Friday 13 December 2019

Mourners face €2 fee to drive into cemetery

A memorial plaque to victims of the Magdalene Laundries in Glasnevin Cemetery, Dublin.
A memorial plaque to victims of the Magdalene Laundries in Glasnevin Cemetery, Dublin.

Fiona Gribben

Glasnevin Trust has introduced traffic and parking control procedures in Palmerstown Cemetery despite concerns raised by local residents.

The cemetery recently introduced a controversial €2 charge for people wishing to drive into the graveyard.

The fee, which was put in place by Glasnevin Trust on March 31, led to protests from local residents and more than 2,500 signed a petition.

The graveyard’s planned reduction of its parking space also met with reservations.

Chief executive of Glasnevin Trust, George McCullough, said free entry into the graveyard was no longer ‘practical’ and the introduction was for a number of reasons to create ‘ a peaceful and pleasant environment’.

According to the trust, these include the increasing numbers of vehicles entering the cemetery as well as the rise in 4x4 jeeps driving over graves leaving deep tyre tracks.
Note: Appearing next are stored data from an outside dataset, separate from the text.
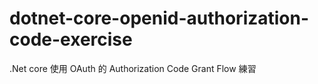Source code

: # dotnet-core-openid-authorization-code-exercise

.Net core 使用 OAuth 的 Authorization Code Grant Flow 練習
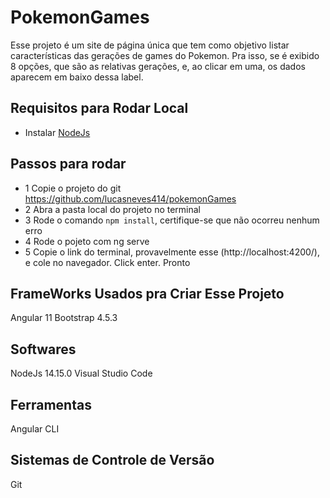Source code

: # PokemonGames
Esse projeto é um site de página única que tem como objetivo listar características das gerações de games do Pokemon. 
Pra isso, se é exibido 8 opções, que são as relativas gerações, e, ao clicar em uma, os dados aparecem em baixo dessa label.


## Requisitos para Rodar Local
- Instalar [NodeJs](https://nodejs.org/en/)

## Passos para rodar
- 1 Copie o projeto do git https://github.com/lucasneves414/pokemonGames
- 2 Abra a pasta local do projeto no terminal
- 3 Rode o comando `npm install`, certifique-se que não ocorreu nenhum erro
- 4 Rode o pojeto com ng serve
- 5 Copie o link do terminal, provavelmente esse (http://localhost:4200/), e cole no navegador. Click enter. Pronto


## FrameWorks Usados pra Criar Esse Projeto
Angular 11
Bootstrap 4.5.3

## Softwares
NodeJs 14.15.0
Visual Studio Code

## Ferramentas
Angular CLI

## Sistemas de Controle de Versão
Git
“Once on the public pathway, stopped vehicles totally obstruct the pathway thereby preventing other vehicles access expect for reversing, or worse, driving over graves,” he said.

“Such obstruction is also presented to cemetery vehicles and on occasion, funerals are obstructed.”

The measure also aims to tackle the growing amount of household refuse – including fridges, cookers and mattresses – being dumped in the cemeteries, particularly at weekends.

The €2 charge will cover the equipment installed, monitoring of security, improvements and future maintenance to the cemetery according to the trust.

A meeting between Dublin Cemeteries and local residents from Palmerstown and Clondalkin, and public representatives took place recently in Palmerstown Community Centre in an attempt to resolve the issue.